Moreover, for the first time a mathematical solution to the problem of the planets led directly to a physical account of the heavens in terms of a physically plausible motion. For Kepler’s ellipses were continuous straightforward motions of a single shape. By contrast, the complicated Ptolemaic system of indefinitely compounded circles possessed no empirical correlate in everyday experience. Because of this, mathematical solutions in the Ptolemaic tradition had often been considered as merely instumentalist constructions with no ultimate claim to describing a physical reality. Copernicus had nevertheless argued for the physical reality of his mathematical constructions. In the first book of the De Revolutionibus, he alluded to the ancient conception of astronomy as “the consummation of mathematics.” Yet in the end, even Copernicus offered an implausibly complicated system of minor epicycles and eccentrics to account for the appearances.

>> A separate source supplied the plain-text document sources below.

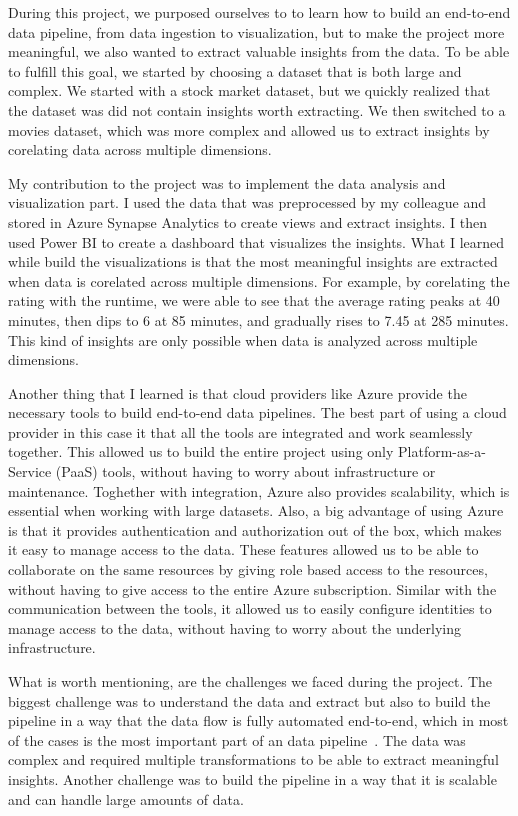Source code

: \documentclass[a4paper,12pt]{article}
\begin{document}
During this project, we purposed ourselves to to learn how to build an end-to-end data pipeline, from data ingestion to visualization, but
to make the project more meaningful, we also wanted to extract valuable insights from the data. To be able to fulfill this goal, we started
by choosing a dataset that is both large and complex. We started with a stock market dataset, but we quickly realized that the dataset was
did not contain insights worth extracting. We then switched to a movies dataset, which was more complex and allowed us to extract insights
by corelating data across multiple dimensions.

My contribution to the project was to implement the data analysis and visualization part. I used the data that was preprocessed by my colleague
and stored in Azure Synapse Analytics to create views and extract insights. I then used Power BI to create a dashboard that visualizes the insights.
What I learned while build the visualizations is that the most meaningful insights are extracted when data is corelated across multiple dimensions.
For example, by corelating the rating with the runtime, we were able to see that the average rating peaks at 40 minutes, then dips to 6 at 85 minutes,
and gradually rises to 7.45 at 285 minutes. This kind of insights are only possible when data is analyzed across multiple dimensions.

Another thing that I learned is that cloud providers like Azure provide the necessary tools to build end-to-end data pipelines. The best
part of using a cloud provider in this case it that all the tools are integrated and work seamlessly together. This allowed us to build
the entire project using only Platform-as-a-Service (PaaS) tools, without having to worry about infrastructure or maintenance. Toghether with
integration, Azure also provides scalability, which is essential when working with large datasets. Also, a big advantage of using Azure is
that it provides authentication and authorization out of the box, which makes it easy to manage access to the data. These features allowed us
to be able to collaborate on the same resources by giving role based access to the resources, without having to give access to the entire
Azure subscription. Similar with the communication between the tools, it allowed us to easily configure identities to manage access to the
data, without having to worry about the underlying infrastructure.

What is worth mentioning, are the challenges we faced during the project. The biggest challenge was to understand the data and extract but also
to build the pipeline in a way that the data flow is fully automated end-to-end, which in most of the cases is the most important part of an
data pipeline~\cite{modelling-data-pipelines}. The data was complex and required multiple transformations
to be able to extract meaningful insights. Another challenge was to build the pipeline in a way that it is scalable and can handle large amounts
of data.
\end{document}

With Kepler, however, Copernicus’s intuition and imperfect mathematical argument were brought to fruition. For the first time in planetary astronomy, the appearances were “genuinely” saved, not just instrumentally. Indeed, Kepler both saved the phenomena in the traditional sense and “saved” mathematical astronomy itself by demonstrating mathematics’ genuine physical relevance to the heavens—its capacity to d
isclose the actual nature of the physical motions. Mathematics was now established not just as an instrument for astronomical prediction, but as an intrinsic element of astronomical reality. Kepler thus considered that the Pythagorean claim for mathematics as the key to cosmic understanding had been triumphantly validated, thereby revealing the previously hidden grandeur of God’s creation.
Galileo
With Kepler’s breakthrough, the Copernican revolution would in time have almost certainly succeeded in the scientific world through sheer mathematical and predictive superiority. But coincidentally, in 1609, the same year that Kepler published in Prague his laws of planetary motion, Galileo in Padua turned his recently constructed telescope to the heavens, and through his startling observations made available to astronomy the first qualitatively new evidence it had known since the ancients. And each of his observations—the craters and mountains on the surface of the Moon, the moving spots on the Sun, the four moons revolving around Jupiter, the phases of Venus, the “unbelievably” numerous individual stars of the Milky Way—was interpreted by Galileo as powerful evidence in favor of the Copernican heliocentric theory.